The electronics and actuation system are core pieces of the robotic arm, and the team is exploring technologies to address a unique challenge for the arm’s interconnect hardware. In cold temperatures, harnesses tend to stiffen, making flexing and bending more difficult. There’s also some early testing on different approaches to ensure a compliant harnessing system to provide an interface with the instruments or any of the sensing devices that need to get information back to the computer.
The team is also paying attention to the environmental details throughout their design approach, considering how these factors may affect the robot’s thermal and mechanical cycling.
“There has to be compliance built into the system and the mechanical levels, as well as the electronic levels, or at least an understanding of how many thermal cycles these systems can survive in these early demonstrations,” McCarthy adds.

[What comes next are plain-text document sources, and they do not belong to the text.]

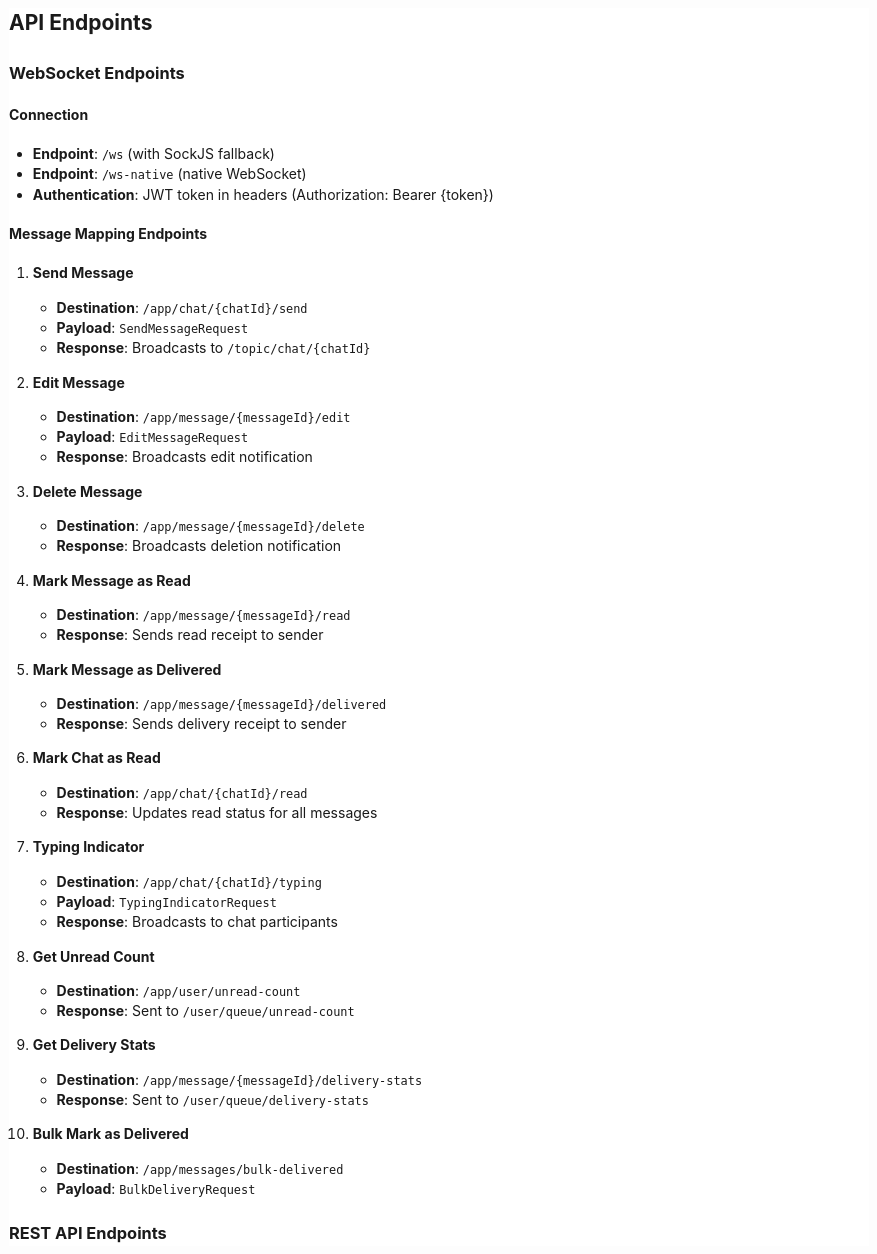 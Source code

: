 ## API Endpoints

### WebSocket Endpoints

#### Connection
- **Endpoint**: `/ws` (with SockJS fallback)
- **Endpoint**: `/ws-native` (native WebSocket)
- **Authentication**: JWT token in headers (Authorization: Bearer {token})

#### Message Mapping Endpoints

1. **Send Message**
   - **Destination**: `/app/chat/{chatId}/send`
   - **Payload**: `SendMessageRequest`
   - **Response**: Broadcasts to `/topic/chat/{chatId}`

2. **Edit Message**
   - **Destination**: `/app/message/{messageId}/edit`
   - **Payload**: `EditMessageRequest`
   - **Response**: Broadcasts edit notification

3. **Delete Message**
   - **Destination**: `/app/message/{messageId}/delete`
   - **Response**: Broadcasts deletion notification

4. **Mark Message as Read**
   - **Destination**: `/app/message/{messageId}/read`
   - **Response**: Sends read receipt to sender

5. **Mark Message as Delivered**
   - **Destination**: `/app/message/{messageId}/delivered`
   - **Response**: Sends delivery receipt to sender

6. **Mark Chat as Read**
   - **Destination**: `/app/chat/{chatId}/read`
   - **Response**: Updates read status for all messages

7. **Typing Indicator**
   - **Destination**: `/app/chat/{chatId}/typing`
   - **Payload**: `TypingIndicatorRequest`
   - **Response**: Broadcasts to chat participants

8. **Get Unread Count**
   - **Destination**: `/app/user/unread-count`
   - **Response**: Sent to `/user/queue/unread-count`

9. **Get Delivery Stats**
   - **Destination**: `/app/message/{messageId}/delivery-stats`
   - **Response**: Sent to `/user/queue/delivery-stats`

10. **Bulk Mark as Delivered**
    - **Destination**: `/app/messages/bulk-delivered`
    - **Payload**: `BulkDeliveryRequest`

### REST API Endpoints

The hope is that knowledge gained from the testing phase will lead to more robust systems. For early missions, the robot will need to be operable for only a few days, but ultimately the team anticipates the device being functional for hundreds of cycles and many years of operation.
“That accumulated knowledge through the testing campaign, the analysis, and the design campaign, will give us great intuition about how to extend the life of these systems, and therefore, extend the missions themselves,” McCarthy says.
Capabilities
Once built, the team will test the completed system in a thermal vacuum chamber at cryogenic temperatures and take it through its paces – making sure it can turn on, start up, and go through all the robotic motions and perform functions such as scooping and manipulating payloads.
As McCarthy explains, scientists hope to use the COLDArm as a geotechnical survey instrumentation tool of the lunar regolith. Throughout testing, the team will determine the poses applicable for scooping materials and seeking out possible life-sustaining resources available on the surface. They’ll also look at other scientific instruments with a few different payload opportunities. The arm could be used as a pointing device to deliver a camera or a spectrometer application on the end of the arm. There’s also potential for the arm to be used as a utility tool for the lander itself.
“If there was a little rover or a small payload that resided on the lander but needed to get to the surface, depending on where it was stowed on the lander, the arm could pick up that item and deliver it to the surface,” McCarthy says. “It would be an aide to another payload provider. Each of those modes will be tested to give us confidence that the system will work when eventually it’s integrated into one of the landers and makes its journey to the moon.”
Deeper exploration
Robotics will continue to be key technologies as missions continue for finding new discoveries and habitable environments beyond Earth. As more environments are explored, with each posing unique challenges, these devices will allow people to safely and quickly collect significantly more data.
“For a lot of these cases, there aren’t habitable environments for humans to operate, or they’re too distant,” McCarthy says. “Robotics allows us to have that up-close and personal approach and feel to understand more about a planet’s creation.”
McCarthy predicts that robotics will take the lead in ensuring sustainable missions.
“It’s very exciting,” he concludes. “Robotics don’t just help us get there, but they help us, in some cases, return material from these foreign worlds back to our labs for study. There are great opportunities to learn and expand our knowledge, and robotics is the way to do it.”